Он был поставлен Провидением во главе своей страны во время беспрецедентного кризиса, когда фонтаны великой бездны были разбиты, и люди обращались за защитой к военной власти. Были собраны многочисленные армии. Были созданы великие флоты. Из всех них он был конституционным главнокомандующим. По мере того как война продолжалась, прерогативы расширялись, и другие возникали, пока власть Республиканского Президента не стала императорской, имперской. Но ни на мгновение скромность его натуры не покидала его. Его постоянной мыслью была его страна и как служить ей. Он видел несомненное величие Республики и был рад смотреть вперед на тот ранний день, когда, согласно уверенному расчету, ее миллионы людей будут исчисляться сотнями; но эта колоссальная власть была рекомендована ему только благом человека. Личные амбиции за счет патриотизма были так же далеки от простой чистоты его натуры, как яд от клубники. И так, с равным мужеством в самые темные часы, он продолжал, обращая так же мало внимания на предупреждения об опасности, как и на искушения власти. «Не подобало бы Президенту, — сказал он, — иметь стражу с обнаженными саблями у своей двери, как если бы он воображал, что он, или пытается быть, или берет на себя роль Императора». В той же простоте он говорил о своем утреннем возвращении к ежедневной обязанности как об «открытии магазина». Хотя он назначал офицеров в количествах, превышающих любого другого человека достоверной истории, он никогда не узнал тайну погон или пуговиц в военной и военно-морской форме, кроме того, что он заметил три звезды на плечах генерал-лейтенанта.

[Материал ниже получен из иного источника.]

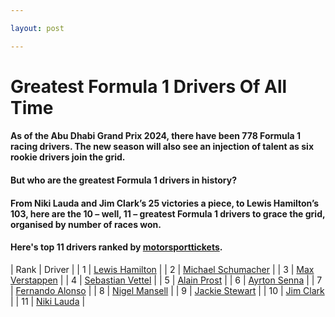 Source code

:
```yaml
---

layout: post

---
```


# Greatest Formula 1 Drivers Of All Time

#### As of the Abu Dhabi Grand Prix 2024, there have been 778 Formula 1 racing drivers. The new season will also see an injection of talent as six rookie drivers join the grid.

#### But who are the greatest Formula 1 drivers in history?

#### From Niki Lauda and Jim Clark’s 25 victories a piece, to Lewis Hamilton’s 103, here are the 10 – well, 11 – greatest Formula 1 drivers to grace the grid, organised by number of races won.

#### Here's top 11 drivers ranked by [motorsporttickets](https://motorsporttickets.com/blog/10-greatest-formula-1-drivers-in-history/).

| Rank | Driver |
| 1 | [Lewis Hamilton](pages/lewis-hamilton.html) |
| 2 | [Michael Schumacher](pages/michael-schumacher.html) |
| 3 | [Max Verstappen](pages/max-verstappen.html) |
| 4 | [Sebastian Vettel](pages/sebastian-vettel.html) |
| 5 | [Alain Prost](pages/alain-prost.html) |
| 6 | [Ayrton Senna](pages/ayrton-senna.html) |
| 7 | [Fernando Alonso](pages/fernando-alonso.html) |
| 8 | [Nigel Mansell](pages/nigel-mansell.html) |
| 9 | [Jackie Stewart](pages/jackie-stewart.html) |
| 10 | [Jim Clark](pages/jim-clark.html) |
| 11 | [Niki Lauda](pages/niki-lauda.html) |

Когда он стал Президентом, он был без какого-либо значительного опыта в общественных делах; он также не был много сведущ в истории, чьи уроки были бы ценны. Становясь более знакомым с местом, его легкость увеличивалась. Он «научился веревкам», так он сказал. Но его привычки в делах были нерегулярными и никогда не были привычками быстроты. Он не видел сразу правильных пропорций вещей и позволял себе быть занятым деталями. Даже в малых делах, как и в великих, было в нем определенное сопротивление, которое нужно было преодолеть. Моменты случались, когда эта задержка вызывала нетерпение, и трансцендентный вопрос, казалось, страдал. Но когда удар падал, не было ничего, кроме благодарности, и все признавали единство, с которым он искал общественного блага. Убеждение преобладало, что, хотя он медленно приходил к своему выводу, он был непреклонен в его поддержании. Помпей хвастался, что ударом ноги он может поднять армию. Президент сделал это словом, и больше: согласно его собственному высказыванию, он «положил ногу» и спас принцип.